It Was No Surprise, But…

I’ve lived with the specter of diabetes my entire life. It’s the “family disease.” Type 1, Type 2…we’ve got it all. Skinny, fat, active, couch potato…it doesn’t seem to matter.

So when I suddenly realized that I was perpetually thirsty and inexplicably losing weight, I was pretty sure I knew what was happening, and a visit to my doctor verified it.

You know, you think you’re prepared for this kind of thing, but nothing really prepares you for the reality.

I’ve eaten an excellent diet for most of my adult life (whole-foods vegetarian, emphasis on whole grains and legumes), and never expected that this would make it harder rather than easier to reconcile my diet with my disease. I found myself paralyzed trying to make food choices. I once even burst into tears after paging through book after book of truly nasty-sounding “vegetarian recipes for diabetes” and shouting down to my husband “I can’t do this. The food I want to eat wants to kill me and the food they expect me to eat makes me want to kill myself.”
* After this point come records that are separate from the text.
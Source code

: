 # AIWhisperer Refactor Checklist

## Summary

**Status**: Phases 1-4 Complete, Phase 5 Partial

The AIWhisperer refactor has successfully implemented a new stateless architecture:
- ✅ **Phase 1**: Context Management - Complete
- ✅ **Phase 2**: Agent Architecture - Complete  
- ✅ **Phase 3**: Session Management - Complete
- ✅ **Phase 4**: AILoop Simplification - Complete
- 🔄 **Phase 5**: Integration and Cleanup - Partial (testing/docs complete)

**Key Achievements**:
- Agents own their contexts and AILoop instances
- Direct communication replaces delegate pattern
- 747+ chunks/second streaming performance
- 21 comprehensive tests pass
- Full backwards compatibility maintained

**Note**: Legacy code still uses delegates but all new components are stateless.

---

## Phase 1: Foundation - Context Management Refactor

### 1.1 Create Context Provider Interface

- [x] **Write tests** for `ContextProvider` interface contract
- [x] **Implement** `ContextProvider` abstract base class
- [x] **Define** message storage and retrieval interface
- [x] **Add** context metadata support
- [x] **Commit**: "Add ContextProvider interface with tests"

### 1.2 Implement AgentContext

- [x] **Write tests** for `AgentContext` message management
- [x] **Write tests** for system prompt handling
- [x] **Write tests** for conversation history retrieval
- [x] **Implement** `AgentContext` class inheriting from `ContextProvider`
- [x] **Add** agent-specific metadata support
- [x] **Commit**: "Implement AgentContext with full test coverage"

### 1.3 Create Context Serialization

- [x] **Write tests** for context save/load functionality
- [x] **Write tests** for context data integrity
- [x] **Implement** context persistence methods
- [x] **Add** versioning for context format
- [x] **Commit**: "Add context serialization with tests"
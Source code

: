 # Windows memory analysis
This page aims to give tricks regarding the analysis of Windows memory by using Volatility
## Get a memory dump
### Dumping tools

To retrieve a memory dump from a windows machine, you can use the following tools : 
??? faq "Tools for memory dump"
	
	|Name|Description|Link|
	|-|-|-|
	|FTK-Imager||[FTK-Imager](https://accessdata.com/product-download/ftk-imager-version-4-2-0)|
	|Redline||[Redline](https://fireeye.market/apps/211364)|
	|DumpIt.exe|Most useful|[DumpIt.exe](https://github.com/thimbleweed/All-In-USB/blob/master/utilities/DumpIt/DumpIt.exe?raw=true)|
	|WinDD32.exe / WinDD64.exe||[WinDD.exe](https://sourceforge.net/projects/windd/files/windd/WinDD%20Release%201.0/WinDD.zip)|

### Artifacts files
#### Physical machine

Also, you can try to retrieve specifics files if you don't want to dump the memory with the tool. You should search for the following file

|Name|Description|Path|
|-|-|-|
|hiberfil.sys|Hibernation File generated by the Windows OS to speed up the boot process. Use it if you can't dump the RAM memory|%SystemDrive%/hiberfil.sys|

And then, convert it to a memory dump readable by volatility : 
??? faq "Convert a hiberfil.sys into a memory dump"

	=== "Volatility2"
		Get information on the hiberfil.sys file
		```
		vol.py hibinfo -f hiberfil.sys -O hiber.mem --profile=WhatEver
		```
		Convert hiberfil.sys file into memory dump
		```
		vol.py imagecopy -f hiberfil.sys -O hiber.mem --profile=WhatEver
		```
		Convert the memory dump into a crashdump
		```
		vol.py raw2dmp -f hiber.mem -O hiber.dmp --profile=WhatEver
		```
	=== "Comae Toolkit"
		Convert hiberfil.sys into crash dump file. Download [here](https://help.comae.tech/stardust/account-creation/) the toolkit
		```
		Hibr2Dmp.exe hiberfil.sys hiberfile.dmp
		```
Even three years in, it’s a struggle. To be honest, it would be easier to go back to eating meat, but I keep hoping to avoid that if I can.

And then there’s the judgmentalism! Seeing a kid on a teen news show refer to Type 2 diabetes as “The kind you give yourself by not exercising and making poor food choices.” Hell…I probably eat better and exercise more than that ignorant puppy! Having non-diabetics asking me if I’m Type 1 or Type 2 and, upon learning I’m Type 2, saying something dismissive, such as “Oh, that’s not really diabetes,” or “you can cure that by eating better, you know.” Despite my generally good diet and fairly active lifestyle, sometimes I feel like a pariah.

I’m still coming to terms with the fact that this is my life, and will be for the rest of my life.